Material supplied:
*** Block opens ***

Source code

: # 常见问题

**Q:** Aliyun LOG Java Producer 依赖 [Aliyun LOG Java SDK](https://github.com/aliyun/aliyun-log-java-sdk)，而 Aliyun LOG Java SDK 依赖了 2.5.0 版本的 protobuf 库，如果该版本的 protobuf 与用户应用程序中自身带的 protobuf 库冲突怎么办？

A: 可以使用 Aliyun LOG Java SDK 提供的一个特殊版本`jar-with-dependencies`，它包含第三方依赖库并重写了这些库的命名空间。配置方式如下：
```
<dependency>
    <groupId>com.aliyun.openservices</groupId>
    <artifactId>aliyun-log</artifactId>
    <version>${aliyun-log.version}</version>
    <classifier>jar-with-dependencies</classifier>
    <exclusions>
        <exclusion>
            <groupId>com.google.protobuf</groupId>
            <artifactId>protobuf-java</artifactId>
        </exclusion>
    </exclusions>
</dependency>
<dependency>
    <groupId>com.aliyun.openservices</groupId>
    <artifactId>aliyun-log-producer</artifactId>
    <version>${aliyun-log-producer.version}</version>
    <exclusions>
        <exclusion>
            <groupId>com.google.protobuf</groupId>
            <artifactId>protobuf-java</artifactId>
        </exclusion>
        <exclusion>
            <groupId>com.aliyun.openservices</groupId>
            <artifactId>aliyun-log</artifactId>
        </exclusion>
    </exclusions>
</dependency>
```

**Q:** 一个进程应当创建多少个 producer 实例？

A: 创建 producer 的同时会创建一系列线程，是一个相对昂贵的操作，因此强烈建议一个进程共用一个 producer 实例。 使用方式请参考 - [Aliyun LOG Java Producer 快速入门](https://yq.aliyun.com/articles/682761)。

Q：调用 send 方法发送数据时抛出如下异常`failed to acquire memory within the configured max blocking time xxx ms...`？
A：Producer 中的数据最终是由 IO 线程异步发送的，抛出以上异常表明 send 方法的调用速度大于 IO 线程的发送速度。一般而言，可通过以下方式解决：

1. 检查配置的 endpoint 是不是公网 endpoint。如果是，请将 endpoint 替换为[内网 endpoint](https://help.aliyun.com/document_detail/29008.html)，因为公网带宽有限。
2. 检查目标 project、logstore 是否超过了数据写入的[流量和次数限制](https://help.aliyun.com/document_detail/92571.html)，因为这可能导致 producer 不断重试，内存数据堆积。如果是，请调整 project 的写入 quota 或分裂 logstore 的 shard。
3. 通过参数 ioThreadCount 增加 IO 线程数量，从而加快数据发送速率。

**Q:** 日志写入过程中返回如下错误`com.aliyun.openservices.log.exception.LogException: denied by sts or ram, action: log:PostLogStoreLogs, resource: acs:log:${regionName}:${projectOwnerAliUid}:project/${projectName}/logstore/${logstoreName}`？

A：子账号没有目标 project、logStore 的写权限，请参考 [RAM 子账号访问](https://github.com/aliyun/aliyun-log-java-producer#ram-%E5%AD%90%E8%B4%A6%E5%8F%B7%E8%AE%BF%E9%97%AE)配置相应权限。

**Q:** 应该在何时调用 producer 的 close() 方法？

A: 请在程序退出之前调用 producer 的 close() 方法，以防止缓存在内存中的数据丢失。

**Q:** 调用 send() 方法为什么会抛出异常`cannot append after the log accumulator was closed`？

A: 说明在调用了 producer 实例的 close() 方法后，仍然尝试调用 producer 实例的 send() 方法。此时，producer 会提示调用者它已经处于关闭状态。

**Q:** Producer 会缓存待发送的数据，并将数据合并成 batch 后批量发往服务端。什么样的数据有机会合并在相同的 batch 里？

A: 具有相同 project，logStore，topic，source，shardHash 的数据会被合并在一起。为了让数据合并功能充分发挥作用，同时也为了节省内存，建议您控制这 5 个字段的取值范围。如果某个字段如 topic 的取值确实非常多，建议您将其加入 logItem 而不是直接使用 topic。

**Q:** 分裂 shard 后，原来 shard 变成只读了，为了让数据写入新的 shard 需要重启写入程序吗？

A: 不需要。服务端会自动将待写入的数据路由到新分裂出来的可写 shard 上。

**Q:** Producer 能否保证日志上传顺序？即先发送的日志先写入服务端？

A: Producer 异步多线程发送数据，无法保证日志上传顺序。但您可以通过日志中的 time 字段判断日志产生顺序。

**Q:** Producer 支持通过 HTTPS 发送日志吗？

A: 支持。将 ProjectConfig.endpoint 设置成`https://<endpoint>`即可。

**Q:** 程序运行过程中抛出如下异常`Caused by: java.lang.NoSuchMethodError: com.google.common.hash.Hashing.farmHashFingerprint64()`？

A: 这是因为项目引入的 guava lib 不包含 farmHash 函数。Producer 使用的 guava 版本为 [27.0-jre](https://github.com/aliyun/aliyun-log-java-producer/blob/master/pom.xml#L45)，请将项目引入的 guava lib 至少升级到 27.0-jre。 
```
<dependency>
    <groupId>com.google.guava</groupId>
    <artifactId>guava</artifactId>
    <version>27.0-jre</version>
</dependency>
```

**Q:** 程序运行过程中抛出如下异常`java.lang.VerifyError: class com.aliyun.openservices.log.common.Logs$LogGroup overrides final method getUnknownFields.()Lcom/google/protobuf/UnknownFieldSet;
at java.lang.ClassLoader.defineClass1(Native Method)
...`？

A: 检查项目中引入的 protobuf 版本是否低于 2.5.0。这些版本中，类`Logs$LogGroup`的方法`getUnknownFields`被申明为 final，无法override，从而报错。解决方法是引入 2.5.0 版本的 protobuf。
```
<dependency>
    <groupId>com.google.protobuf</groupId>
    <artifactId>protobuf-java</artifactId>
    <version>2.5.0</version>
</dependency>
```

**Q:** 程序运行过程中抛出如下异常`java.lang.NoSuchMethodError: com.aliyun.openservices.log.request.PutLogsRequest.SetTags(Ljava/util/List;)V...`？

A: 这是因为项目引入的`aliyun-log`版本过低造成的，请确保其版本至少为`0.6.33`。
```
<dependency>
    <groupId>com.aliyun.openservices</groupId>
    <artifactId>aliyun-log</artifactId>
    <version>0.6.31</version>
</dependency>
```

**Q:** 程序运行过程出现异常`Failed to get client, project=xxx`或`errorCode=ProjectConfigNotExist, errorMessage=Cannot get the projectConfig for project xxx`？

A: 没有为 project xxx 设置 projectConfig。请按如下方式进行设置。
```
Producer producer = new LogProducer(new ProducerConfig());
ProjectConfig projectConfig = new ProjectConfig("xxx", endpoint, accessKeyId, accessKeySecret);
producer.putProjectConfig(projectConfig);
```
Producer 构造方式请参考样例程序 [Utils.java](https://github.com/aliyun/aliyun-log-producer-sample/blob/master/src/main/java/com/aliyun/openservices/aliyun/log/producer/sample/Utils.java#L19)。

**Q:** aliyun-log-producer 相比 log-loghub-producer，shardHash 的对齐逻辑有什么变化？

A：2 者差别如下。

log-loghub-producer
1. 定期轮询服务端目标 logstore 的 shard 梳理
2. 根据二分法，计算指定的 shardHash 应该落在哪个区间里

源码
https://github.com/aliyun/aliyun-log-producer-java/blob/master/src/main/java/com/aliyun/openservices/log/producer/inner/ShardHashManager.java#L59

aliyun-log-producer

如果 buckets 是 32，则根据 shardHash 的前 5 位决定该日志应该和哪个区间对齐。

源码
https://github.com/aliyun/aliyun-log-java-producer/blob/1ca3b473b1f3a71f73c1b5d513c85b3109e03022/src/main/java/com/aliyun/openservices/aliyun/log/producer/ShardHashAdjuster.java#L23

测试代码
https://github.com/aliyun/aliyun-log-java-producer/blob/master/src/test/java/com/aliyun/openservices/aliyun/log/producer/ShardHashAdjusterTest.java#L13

*** Block closes ***

The problem:
Restate the entire listing verbatim.

Output for this exercise:
Source code

: # 常见问题

**Q:** Aliyun LOG Java Producer 依赖 [Aliyun LOG Java SDK](https://github.com/aliyun/aliyun-log-java-sdk)，而 Aliyun LOG Java SDK 依赖了 2.5.0 版本的 protobuf 库，如果该版本的 protobuf 与用户应用程序中自身带的 protobuf 库冲突怎么办？

A: 可以使用 Aliyun LOG Java SDK 提供的一个特殊版本`jar-with-dependencies`，它包含第三方依赖库并重写了这些库的命名空间。配置方式如下：
```
<dependency>
    <groupId>com.aliyun.openservices</groupId>
    <artifactId>aliyun-log</artifactId>
    <version>${aliyun-log.version}</version>
    <classifier>jar-with-dependencies</classifier>
    <exclusions>
        <exclusion>
            <groupId>com.google.protobuf</groupId>
            <artifactId>protobuf-java</artifactId>
        </exclusion>
    </exclusions>
</dependency>
<dependency>
    <groupId>com.aliyun.openservices</groupId>
    <artifactId>aliyun-log-producer</artifactId>
    <version>${aliyun-log-producer.version}</version>
    <exclusions>
        <exclusion>
            <groupId>com.google.protobuf</groupId>
            <artifactId>protobuf-java</artifactId>
        </exclusion>
        <exclusion>
            <groupId>com.aliyun.openservices</groupId>
            <artifactId>aliyun-log</artifactId>
        </exclusion>
    </exclusions>
</dependency>
```

**Q:** 一个进程应当创建多少个 producer 实例？

A: 创建 producer 的同时会创建一系列线程，是一个相对昂贵的操作，因此强烈建议一个进程共用一个 producer 实例。 使用方式请参考 - [Aliyun LOG Java Producer 快速入门](https://yq.aliyun.com/articles/682761)。

Q：调用 send 方法发送数据时抛出如下异常`failed to acquire memory within the configured max blocking time xxx ms...`？
A：Producer 中的数据最终是由 IO 线程异步发送的，抛出以上异常表明 send 方法的调用速度大于 IO 线程的发送速度。一般而言，可通过以下方式解决：

1. 检查配置的 endpoint 是不是公网 endpoint。如果是，请将 endpoint 替换为[内网 endpoint](https://help.aliyun.com/document_detail/29008.html)，因为公网带宽有限。
2. 检查目标 project、logstore 是否超过了数据写入的[流量和次数限制](https://help.aliyun.com/document_detail/92571.html)，因为这可能导致 producer 不断重试，内存数据堆积。如果是，请调整 project 的写入 quota 或分裂 logstore 的 shard。
3. 通过参数 ioThreadCount 增加 IO 线程数量，从而加快数据发送速率。

**Q:** 日志写入过程中返回如下错误`com.aliyun.openservices.log.exception.LogException: denied by sts or ram, action: log:PostLogStoreLogs, resource: acs:log:${regionName}:${projectOwnerAliUid}:project/${projectName}/logstore/${logstoreName}`？

A：子账号没有目标 project、logStore 的写权限，请参考 [RAM 子账号访问](https://github.com/aliyun/aliyun-log-java-producer#ram-%E5%AD%90%E8%B4%A6%E5%8F%B7%E8%AE%BF%E9%97%AE)配置相应权限。

**Q:** 应该在何时调用 producer 的 close() 方法？

A: 请在程序退出之前调用 producer 的 close() 方法，以防止缓存在内存中的数据丢失。

**Q:** 调用 send() 方法为什么会抛出异常`cannot append after the log accumulator was closed`？

A: 说明在调用了 producer 实例的 close() 方法后，仍然尝试调用 producer 实例的 send() 方法。此时，producer 会提示调用者它已经处于关闭状态。

**Q:** Producer 会缓存待发送的数据，并将数据合并成 batch 后批量发往服务端。什么样的数据有机会合并在相同的 batch 里？

A: 具有相同 project，logStore，topic，source，shardHash 的数据会被合并在一起。为了让数据合并功能充分发挥作用，同时也为了节省内存，建议您控制这 5 个字段的取值范围。如果某个字段如 topic 的取值确实非常多，建议您将其加入 logItem 而不是直接使用 topic。

**Q:** 分裂 shard 后，原来 shard 变成只读了，为了让数据写入新的 shard 需要重启写入程序吗？

A: 不需要。服务端会自动将待写入的数据路由到新分裂出来的可写 shard 上。

**Q:** Producer 能否保证日志上传顺序？即先发送的日志先写入服务端？

A: Producer 异步多线程发送数据，无法保证日志上传顺序。但您可以通过日志中的 time 字段判断日志产生顺序。

**Q:** Producer 支持通过 HTTPS 发送日志吗？

A: 支持。将 ProjectConfig.endpoint 设置成`https://<endpoint>`即可。

**Q:** 程序运行过程中抛出如下异常`Caused by: java.lang.NoSuchMethodError: com.google.common.hash.Hashing.farmHashFingerprint64()`？

A: 这是因为项目引入的 guava lib 不包含 farmHash 函数。Producer 使用的 guava 版本为 [27.0-jre](https://github.com/aliyun/aliyun-log-java-producer/blob/master/pom.xml#L45)，请将项目引入的 guava lib 至少升级到 27.0-jre。 
```
<dependency>
    <groupId>com.google.guava</groupId>
    <artifactId>guava</artifactId>
    <version>27.0-jre</version>
</dependency>
```

**Q:** 程序运行过程中抛出如下异常`java.lang.VerifyError: class com.aliyun.openservices.log.common.Logs$LogGroup overrides final method getUnknownFields.()Lcom/google/protobuf/UnknownFieldSet;
at java.lang.ClassLoader.defineClass1(Native Method)
...`？

A: 检查项目中引入的 protobuf 版本是否低于 2.5.0。这些版本中，类`Logs$LogGroup`的方法`getUnknownFields`被申明为 final，无法override，从而报错。解决方法是引入 2.5.0 版本的 protobuf。
```
<dependency>
    <groupId>com.google.protobuf</groupId>
    <artifactId>protobuf-java</artifactId>
    <version>2.5.0</version>
</dependency>
```

**Q:** 程序运行过程中抛出如下异常`java.lang.NoSuchMethodError: com.aliyun.openservices.log.request.PutLogsRequest.SetTags(Ljava/util/List;)V...`？

A: 这是因为项目引入的`aliyun-log`版本过低造成的，请确保其版本至少为`0.6.33`。
```
<dependency>
    <groupId>com.aliyun.openservices</groupId>
    <artifactId>aliyun-log</artifactId>
    <version>0.6.31</version>
</dependency>
```

**Q:** 程序运行过程出现异常`Failed to get client, project=xxx`或`errorCode=ProjectConfigNotExist, errorMessage=Cannot get the projectConfig for project xxx`？

A: 没有为 project xxx 设置 projectConfig。请按如下方式进行设置。
```
Producer producer = new LogProducer(new ProducerConfig());
ProjectConfig projectConfig = new ProjectConfig("xxx", endpoint, accessKeyId, accessKeySecret);
producer.putProjectConfig(projectConfig);
```
Producer 构造方式请参考样例程序 [Utils.java](https://github.com/aliyun/aliyun-log-producer-sample/blob/master/src/main/java/com/aliyun/openservices/aliyun/log/producer/sample/Utils.java#L19)。

**Q:** aliyun-log-producer 相比 log-loghub-producer，shardHash 的对齐逻辑有什么变化？

A：2 者差别如下。

log-loghub-producer
1. 定期轮询服务端目标 logstore 的 shard 梳理
2. 根据二分法，计算指定的 shardHash 应该落在哪个区间里

源码
https://github.com/aliyun/aliyun-log-producer-java/blob/master/src/main/java/com/aliyun/openservices/log/producer/inner/ShardHashManager.java#L59

aliyun-log-producer

如果 buckets 是 32，则根据 shardHash 的前 5 位决定该日志应该和哪个区间对齐。

源码
https://github.com/aliyun/aliyun-log-java-producer/blob/1ca3b473b1f3a71f73c1b5d513c85b3109e03022/src/main/java/com/aliyun/openservices/aliyun/log/producer/ShardHashAdjuster.java#L23

测试代码
https://github.com/aliyun/aliyun-log-java-producer/blob/master/src/test/java/com/aliyun/openservices/aliyun/log/producer/ShardHashAdjusterTest.java#L13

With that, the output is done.